I recently read the article “What I learned getting acquired by Google” by Shreyans Bhansali. Shreyans wrote

On the other hand there was the discovery that most Search improvements are manually reviewed by engineers through ‘side-by-side’ comparisons between old and new results…on spreadsheets!

The above quote reminded of how hard, and often understated, quality assurance (QA) in AI/ML systems is. Each change to a model needs to be validated, and validation is hard and cumbersome. Also, the fact that models can have a freshness does not help - that means that quality assurance must be done continuously and treated as a service level.

To make my case, I thought I could share a tale about a classification system I used to work on a bit.

A tale Link to heading

At a former employer we had a system that categorized a stream of financial transactions using ML. For example, “MacDonald’s” was categorized as “Restaurant”, and “H&M” was categorized as “Clothing”, etc.
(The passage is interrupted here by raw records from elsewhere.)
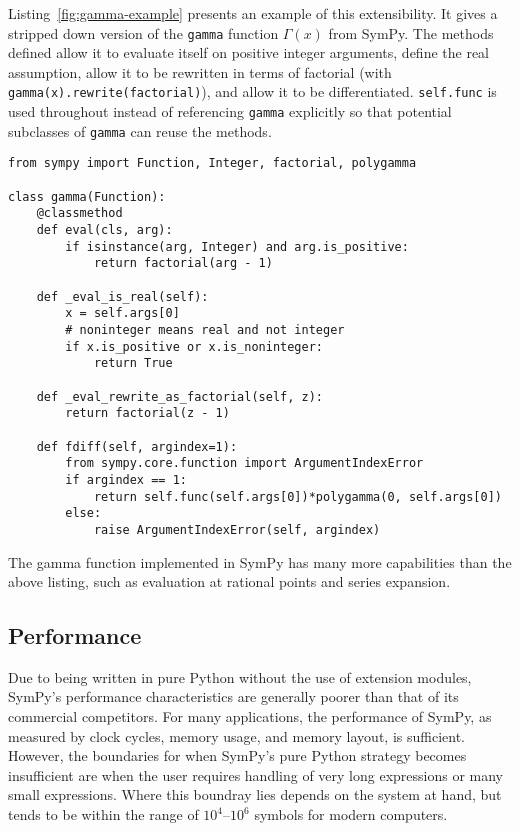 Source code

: Listing~\ref{fig:gamma-example} presents an example of this extensibility. It
gives a stripped down version of the \texttt{gamma} function $\Gamma(x)$ from
SymPy. The methods defined allow it to evaluate itself on positive integer
arguments, define the real assumption, allow it to be rewritten in terms of
factorial (with \verb|gamma(x).rewrite(factorial)|), and allow it to be
differentiated. \texttt{self.func} is used throughout instead of referencing
\texttt{gamma} explicitly so that potential subclasses of \texttt{gamma} can
reuse the methods.

\lstset{
  basicstyle=\ttfamily,
}

\begin{lstlisting}[caption={A minimal implementation of \texttt{sympy.gamma}.},label=fig:gamma-example]
from sympy import Function, Integer, factorial, polygamma

class gamma(Function):
    @classmethod
    def eval(cls, arg):
        if isinstance(arg, Integer) and arg.is_positive:
            return factorial(arg - 1)

    def _eval_is_real(self):
        x = self.args[0]
        # noninteger means real and not integer
        if x.is_positive or x.is_noninteger:
            return True

    def _eval_rewrite_as_factorial(self, z):
        return factorial(z - 1)

    def fdiff(self, argindex=1):
        from sympy.core.function import ArgumentIndexError
        if argindex == 1:
            return self.func(self.args[0])*polygamma(0, self.args[0])
        else:
            raise ArgumentIndexError(self, argindex)
\end{lstlisting}
The gamma function implemented in SymPy has many more capabilities than the
above listing, such as evaluation at rational points and series expansion.


\subsection{Performance}
\label{sec:performance}

Due to being written in pure Python without the use of extension modules,
SymPy's performance characteristics are generally poorer than that of
its commercial competitors. For many applications,
the performance of SymPy, as measured by clock cycles, memory usage, and memory
layout, is sufficient.
However, the boundaries for when SymPy's pure Python strategy becomes
insufficient are when the user requires handling of very long expressions or many
small expressions. Where this boundray lies depends on the system at hand, but tends
to be within the range of $10^4$--$10^6$ symbols for modern computers.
If we were uncertain, we set the category “Uncategorized”. The users could adjust incorrectly categorized transactions if they were wrong. Our goal was to measure the accuracy of how well these categories were applied by the ML model.

Was this category (in)correct?

Initially, we considered to ask for explicit feedback (“Was this category correct?”) from the user in the UI. However, we concluded that we did not want to make our UX bloated. We asked ourselves, can we somehow figure out whether our classification is accurate without changing our UX?

Our first iteration was a service level based on the ratio between the “number of manual corrections” and “total categorizations”. This did not work very well for two big reasons: Partially because it varied immensely between users and how eager they were to adjust incorrectly categorized data or not. But mostly because a lot of users were only adjusting the categories when they had bought something different in a store; ie. buying “makeup” from “H&M” instead of “Clothing”. This made our numbers look much worse than they were! We did not get any positive feedback on the correct classifications.

Our next take was to not categorize 1% of all financial transactions to force our users to set the correct category. When they did set it, we compared what they set against what our model would have guessed. Our service level was defined as the “number of adjustments that matched our ML model’s guess” divided by the “total number of adjustments”.

Randomly not categorising 1% of all financial transactions was a good idea! But it turned out to have a surprising backlash from users; They perceived our classification as accuracy having become significantly worse:

“Why are you unable to categorize ‘McDonalds’?? C’mon, I expect better from your product!

It turns out, we were not classifying some of the things we were certain about. Could we do better?

We were lucky that our ML could spit out a certainty measure for our classification between [0,1]. We started using the probability of skipping categorizing a transaction based on the inverse of that certainty. That meant “McDonald’s”, having a high certainty, was rarely skipped anymore. Good!

Instead of certainty, the inverse frequency could have been a different factor to use to avoid common descriptions being randomly skipped. As far as I know, we never pursued that approach.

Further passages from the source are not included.